Implementing a new portfolio accounting system is never accomplished at the press of a button. The process of ‘implementing” the system requires genuine rigor to ensure nothing is lost in the hand-off.

Balance sheets have expanded and increased in complexity to the point that the traditional patchwork of retail solutions is not up to the task. Many family offices and advisories are evaluating whether adopting a more institutional-grade accounting system to handle their portfolio cash management back and middle office operations makes sense. To help identify this need, family offices should ask themselves the following questions:

  • Does the expansion of our family’s or clients’ activities and legal entity and partner composition demand further expertise to accommodate current activity plus future plans?
  • Have our systems been able to keep up with our account aggregation, reporting and forecasting needs?
  • Is the regulatory and tax environment changing so quickly that we need a more sophisticated general ledger?

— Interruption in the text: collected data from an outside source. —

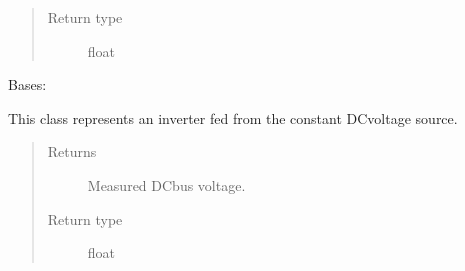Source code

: \documentclass[letterpaper,10pt,english]{sphinxmanual}
\begin{document}
\begin{fulllineitems}
\begin{fulllineitems}
\begin{quote}
\begin{description}
\item[{Return type}] \leavevmode
\sphinxAtStartPar
float

\end{description}\end{quote}

\end{fulllineitems}


\end{fulllineitems}


\begin{fulllineitems}
\label{\detokenize{model:model.converter.Inverter}}
\pysigstartsignatures
{}
\pysigstopsignatures
\sphinxAtStartPar
Bases: 

\sphinxAtStartPar
This class represents an inverter fed from the constant DC\sphinxhyphen{}voltage source.

\begin{fulllineitems}
\label{\detokenize{model:model.converter.Inverter.meas_dc_voltage}}
\pysigstartsignatures
{}
\pysigstopsignatures\begin{quote}\begin{description}
\item[{Returns}] \leavevmode
\sphinxAtStartPar
Measured DC\sphinxhyphen{}bus voltage.

\item[{Return type}] \leavevmode
\sphinxAtStartPar
float

\end{description}\end{quote}

\end{fulllineitems}


\end{fulllineitems}

\end{document}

If the answer is ‘yes’ to any of the above, then typically it’s time to consider upgrading back and middle office functions. This means thinking about the first and most important step in an upgrading event — the implementation process.

Juggling formats

Whenever a new system is adopted, a firm’s legacy and continuous data represent the single biggest challenge. Since data is often stored in many different formats such as spreadsheets, databases and/or commercial general ledger (G/L) systems, bringing both financial and non-financial data from disparate sources into a new system can be a Herculean task. Do not underestimate how large and complex a portfolio accounting system implementation can be and how important it is to employ experienced and disciplined project management that includes effective risk assessment and sound contingency planning. While the big-bang approach might be feasible for some firms, in many cases, a phased conversion, migrating groups of accounts/portfolios with similar characteristics, is a more manageable approach.

Import, Import, Import

Your conversion strategy needs to carefully examine your reference data requirements. It needs to take into consideration the source(s) of reference data, how much historical data will need to be converted (tax lots, tranches, basis, etc.), and the amount of data cleansing that will need to be done during the conversion process.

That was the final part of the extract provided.